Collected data
-*-
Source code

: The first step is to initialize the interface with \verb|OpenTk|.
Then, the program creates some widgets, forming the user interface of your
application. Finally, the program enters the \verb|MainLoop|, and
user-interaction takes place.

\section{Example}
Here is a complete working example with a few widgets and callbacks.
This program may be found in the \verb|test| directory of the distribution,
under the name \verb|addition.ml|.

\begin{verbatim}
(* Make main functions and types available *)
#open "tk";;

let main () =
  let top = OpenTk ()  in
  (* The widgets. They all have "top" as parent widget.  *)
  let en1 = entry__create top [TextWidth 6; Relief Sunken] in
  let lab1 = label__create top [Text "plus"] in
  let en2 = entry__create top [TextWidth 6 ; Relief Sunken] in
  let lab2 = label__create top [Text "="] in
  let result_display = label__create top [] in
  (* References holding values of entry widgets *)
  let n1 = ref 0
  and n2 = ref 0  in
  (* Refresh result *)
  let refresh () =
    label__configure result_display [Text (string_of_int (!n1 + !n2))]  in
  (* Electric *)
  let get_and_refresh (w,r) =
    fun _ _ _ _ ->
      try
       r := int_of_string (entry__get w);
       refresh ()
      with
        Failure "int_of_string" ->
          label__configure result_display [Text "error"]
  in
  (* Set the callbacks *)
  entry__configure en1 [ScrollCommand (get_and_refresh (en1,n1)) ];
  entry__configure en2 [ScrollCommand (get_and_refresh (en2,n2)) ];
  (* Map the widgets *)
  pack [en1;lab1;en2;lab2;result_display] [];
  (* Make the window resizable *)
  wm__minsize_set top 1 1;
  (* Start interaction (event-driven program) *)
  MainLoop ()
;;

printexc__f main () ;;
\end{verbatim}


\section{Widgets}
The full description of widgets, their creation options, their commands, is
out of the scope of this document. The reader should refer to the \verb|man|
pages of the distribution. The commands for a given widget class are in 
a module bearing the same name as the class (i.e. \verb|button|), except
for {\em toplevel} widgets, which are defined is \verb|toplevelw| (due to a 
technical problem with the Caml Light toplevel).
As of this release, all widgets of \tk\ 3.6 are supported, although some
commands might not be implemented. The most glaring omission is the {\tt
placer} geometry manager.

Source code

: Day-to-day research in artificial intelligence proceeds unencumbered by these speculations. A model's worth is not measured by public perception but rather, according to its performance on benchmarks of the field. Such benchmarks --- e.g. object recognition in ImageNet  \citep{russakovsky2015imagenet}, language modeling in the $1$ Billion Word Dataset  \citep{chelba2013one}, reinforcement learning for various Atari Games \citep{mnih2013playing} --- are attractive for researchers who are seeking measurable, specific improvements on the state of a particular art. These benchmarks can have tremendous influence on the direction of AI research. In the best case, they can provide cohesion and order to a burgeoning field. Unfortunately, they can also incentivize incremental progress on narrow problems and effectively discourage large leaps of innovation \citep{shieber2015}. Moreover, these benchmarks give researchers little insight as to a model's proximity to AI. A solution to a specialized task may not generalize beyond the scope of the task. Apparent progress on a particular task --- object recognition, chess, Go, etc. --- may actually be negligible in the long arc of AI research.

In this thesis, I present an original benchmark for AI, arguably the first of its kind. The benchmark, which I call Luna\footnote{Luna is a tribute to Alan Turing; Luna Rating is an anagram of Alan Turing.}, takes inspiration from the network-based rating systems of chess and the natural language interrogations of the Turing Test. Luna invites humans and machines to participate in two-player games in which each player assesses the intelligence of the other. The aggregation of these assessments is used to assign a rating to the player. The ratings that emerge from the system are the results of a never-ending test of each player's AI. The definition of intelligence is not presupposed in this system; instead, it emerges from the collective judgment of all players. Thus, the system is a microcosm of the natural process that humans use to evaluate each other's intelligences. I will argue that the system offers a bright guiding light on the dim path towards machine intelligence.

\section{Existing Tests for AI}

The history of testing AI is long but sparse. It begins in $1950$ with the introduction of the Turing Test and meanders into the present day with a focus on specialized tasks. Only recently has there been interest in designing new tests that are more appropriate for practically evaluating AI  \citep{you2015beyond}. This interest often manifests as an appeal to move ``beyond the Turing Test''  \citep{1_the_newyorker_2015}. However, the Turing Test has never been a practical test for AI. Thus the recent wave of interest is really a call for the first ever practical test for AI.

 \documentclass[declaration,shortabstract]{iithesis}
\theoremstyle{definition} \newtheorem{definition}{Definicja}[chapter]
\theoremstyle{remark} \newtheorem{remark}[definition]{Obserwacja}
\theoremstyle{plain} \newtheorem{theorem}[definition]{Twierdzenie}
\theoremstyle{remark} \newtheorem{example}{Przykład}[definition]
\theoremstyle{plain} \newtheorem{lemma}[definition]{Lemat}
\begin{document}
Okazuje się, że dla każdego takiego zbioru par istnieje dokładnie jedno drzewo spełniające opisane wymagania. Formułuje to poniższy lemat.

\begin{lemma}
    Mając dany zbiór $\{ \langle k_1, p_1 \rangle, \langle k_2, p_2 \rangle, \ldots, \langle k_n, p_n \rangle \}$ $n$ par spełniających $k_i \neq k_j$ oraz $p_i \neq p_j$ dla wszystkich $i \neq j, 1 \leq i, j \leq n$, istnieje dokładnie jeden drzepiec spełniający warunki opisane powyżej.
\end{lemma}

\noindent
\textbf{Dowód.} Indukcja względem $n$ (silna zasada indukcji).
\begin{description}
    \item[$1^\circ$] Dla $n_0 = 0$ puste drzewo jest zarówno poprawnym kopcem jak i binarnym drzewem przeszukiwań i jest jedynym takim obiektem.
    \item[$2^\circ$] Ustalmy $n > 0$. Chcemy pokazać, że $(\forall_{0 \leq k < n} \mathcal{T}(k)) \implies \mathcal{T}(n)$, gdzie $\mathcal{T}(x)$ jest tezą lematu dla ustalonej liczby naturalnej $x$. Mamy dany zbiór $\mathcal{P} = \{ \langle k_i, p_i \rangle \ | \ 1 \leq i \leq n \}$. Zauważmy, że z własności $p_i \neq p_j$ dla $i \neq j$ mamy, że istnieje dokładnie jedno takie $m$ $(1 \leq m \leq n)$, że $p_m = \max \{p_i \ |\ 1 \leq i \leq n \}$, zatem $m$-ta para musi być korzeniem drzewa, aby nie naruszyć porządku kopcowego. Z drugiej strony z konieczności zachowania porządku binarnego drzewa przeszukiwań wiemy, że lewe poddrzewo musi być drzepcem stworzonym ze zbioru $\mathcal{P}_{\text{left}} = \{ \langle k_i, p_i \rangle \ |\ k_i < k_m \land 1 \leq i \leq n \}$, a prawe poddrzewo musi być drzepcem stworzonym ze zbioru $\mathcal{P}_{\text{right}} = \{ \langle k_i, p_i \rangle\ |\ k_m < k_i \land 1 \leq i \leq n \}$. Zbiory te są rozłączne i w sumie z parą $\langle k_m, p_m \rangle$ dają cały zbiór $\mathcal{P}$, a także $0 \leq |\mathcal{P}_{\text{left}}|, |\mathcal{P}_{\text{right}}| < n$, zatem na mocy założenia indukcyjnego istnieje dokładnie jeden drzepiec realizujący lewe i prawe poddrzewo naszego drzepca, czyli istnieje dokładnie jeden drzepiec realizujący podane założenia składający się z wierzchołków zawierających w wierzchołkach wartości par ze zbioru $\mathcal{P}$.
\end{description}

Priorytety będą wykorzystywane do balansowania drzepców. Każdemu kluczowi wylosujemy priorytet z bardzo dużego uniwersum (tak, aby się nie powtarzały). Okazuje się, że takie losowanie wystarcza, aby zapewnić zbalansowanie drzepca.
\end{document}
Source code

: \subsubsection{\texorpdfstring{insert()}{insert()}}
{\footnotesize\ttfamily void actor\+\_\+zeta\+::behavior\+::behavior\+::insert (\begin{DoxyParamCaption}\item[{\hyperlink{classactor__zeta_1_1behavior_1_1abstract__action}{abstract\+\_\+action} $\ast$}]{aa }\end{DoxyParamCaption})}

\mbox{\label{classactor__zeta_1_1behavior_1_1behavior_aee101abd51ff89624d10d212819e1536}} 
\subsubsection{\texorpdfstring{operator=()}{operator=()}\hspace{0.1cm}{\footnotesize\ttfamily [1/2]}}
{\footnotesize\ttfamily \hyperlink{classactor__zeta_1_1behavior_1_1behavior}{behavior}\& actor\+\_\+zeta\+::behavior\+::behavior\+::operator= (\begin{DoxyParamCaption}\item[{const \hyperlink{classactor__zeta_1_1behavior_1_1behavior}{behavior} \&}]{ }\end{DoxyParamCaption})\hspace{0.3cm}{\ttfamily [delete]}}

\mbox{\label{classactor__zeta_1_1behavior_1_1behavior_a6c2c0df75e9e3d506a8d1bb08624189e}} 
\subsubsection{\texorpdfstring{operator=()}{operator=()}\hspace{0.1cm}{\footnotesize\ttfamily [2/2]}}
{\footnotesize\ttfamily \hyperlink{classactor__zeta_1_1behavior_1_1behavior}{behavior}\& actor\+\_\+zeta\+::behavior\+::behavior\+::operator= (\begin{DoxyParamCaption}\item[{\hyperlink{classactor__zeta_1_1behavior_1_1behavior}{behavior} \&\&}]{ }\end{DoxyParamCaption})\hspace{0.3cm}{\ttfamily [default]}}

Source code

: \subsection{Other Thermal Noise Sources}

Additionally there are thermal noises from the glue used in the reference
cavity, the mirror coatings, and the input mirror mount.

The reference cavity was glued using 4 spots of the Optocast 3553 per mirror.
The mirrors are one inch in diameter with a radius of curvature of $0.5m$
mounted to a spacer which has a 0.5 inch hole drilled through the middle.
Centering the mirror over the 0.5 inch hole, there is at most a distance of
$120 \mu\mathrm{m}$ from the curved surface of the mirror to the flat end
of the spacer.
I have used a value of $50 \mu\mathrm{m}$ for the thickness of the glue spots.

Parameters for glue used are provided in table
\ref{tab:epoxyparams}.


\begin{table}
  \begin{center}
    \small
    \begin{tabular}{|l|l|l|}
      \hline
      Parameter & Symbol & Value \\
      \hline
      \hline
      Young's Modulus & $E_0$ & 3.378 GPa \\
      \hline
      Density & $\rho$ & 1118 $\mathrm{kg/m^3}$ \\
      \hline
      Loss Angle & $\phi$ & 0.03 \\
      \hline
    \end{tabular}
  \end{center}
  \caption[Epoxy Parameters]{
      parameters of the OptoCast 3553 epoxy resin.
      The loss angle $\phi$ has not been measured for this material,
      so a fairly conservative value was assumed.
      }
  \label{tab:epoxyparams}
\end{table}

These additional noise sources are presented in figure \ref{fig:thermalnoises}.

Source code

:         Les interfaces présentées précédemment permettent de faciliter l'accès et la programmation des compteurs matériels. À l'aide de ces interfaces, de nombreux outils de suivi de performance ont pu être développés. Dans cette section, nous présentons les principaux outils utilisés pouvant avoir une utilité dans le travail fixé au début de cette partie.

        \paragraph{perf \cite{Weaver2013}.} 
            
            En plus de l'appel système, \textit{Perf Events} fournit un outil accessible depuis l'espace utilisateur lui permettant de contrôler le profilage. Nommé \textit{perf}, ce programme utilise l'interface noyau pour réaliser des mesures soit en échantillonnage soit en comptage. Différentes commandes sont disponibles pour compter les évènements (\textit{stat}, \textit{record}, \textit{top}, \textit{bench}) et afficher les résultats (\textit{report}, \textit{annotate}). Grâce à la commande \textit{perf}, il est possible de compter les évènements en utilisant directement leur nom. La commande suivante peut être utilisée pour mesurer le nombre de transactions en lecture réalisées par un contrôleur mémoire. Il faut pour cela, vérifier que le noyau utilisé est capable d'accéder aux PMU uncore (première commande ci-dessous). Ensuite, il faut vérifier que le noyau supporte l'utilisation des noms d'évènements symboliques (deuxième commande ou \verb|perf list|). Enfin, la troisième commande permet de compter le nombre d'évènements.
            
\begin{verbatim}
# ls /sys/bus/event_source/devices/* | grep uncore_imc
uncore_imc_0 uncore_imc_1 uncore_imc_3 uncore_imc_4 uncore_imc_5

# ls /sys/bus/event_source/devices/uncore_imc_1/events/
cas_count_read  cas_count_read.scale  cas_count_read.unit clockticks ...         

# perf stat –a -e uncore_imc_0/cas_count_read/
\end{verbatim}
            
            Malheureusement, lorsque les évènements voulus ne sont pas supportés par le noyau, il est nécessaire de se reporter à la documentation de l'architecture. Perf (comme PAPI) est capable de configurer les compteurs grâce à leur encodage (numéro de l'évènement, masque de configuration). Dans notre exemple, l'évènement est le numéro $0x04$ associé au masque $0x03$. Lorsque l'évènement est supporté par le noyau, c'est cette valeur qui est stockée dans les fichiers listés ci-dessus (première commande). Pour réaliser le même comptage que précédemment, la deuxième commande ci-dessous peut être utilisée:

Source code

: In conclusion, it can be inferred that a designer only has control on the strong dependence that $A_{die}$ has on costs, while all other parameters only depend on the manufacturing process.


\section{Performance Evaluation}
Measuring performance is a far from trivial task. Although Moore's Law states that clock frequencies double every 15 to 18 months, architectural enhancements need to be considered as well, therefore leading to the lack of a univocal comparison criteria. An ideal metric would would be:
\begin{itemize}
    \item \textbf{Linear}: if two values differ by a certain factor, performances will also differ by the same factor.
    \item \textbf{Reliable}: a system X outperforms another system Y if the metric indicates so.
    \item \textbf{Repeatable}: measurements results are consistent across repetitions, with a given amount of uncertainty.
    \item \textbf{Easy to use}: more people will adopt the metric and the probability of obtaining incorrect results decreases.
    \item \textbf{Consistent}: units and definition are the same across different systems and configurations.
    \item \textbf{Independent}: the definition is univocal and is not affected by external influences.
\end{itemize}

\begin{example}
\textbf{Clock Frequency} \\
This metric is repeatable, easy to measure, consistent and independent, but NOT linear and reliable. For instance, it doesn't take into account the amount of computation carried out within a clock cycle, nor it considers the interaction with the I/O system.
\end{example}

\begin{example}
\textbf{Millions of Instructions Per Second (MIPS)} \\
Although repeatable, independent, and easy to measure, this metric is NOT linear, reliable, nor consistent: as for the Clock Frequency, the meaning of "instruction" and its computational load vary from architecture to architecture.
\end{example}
-*-
▶ [Problem to solve] Return every line above in which the string "description" occurs.

▶ [Solution to this problem]
The full description of widgets, their creation options, their commands, is
\begin{description}
\end{description}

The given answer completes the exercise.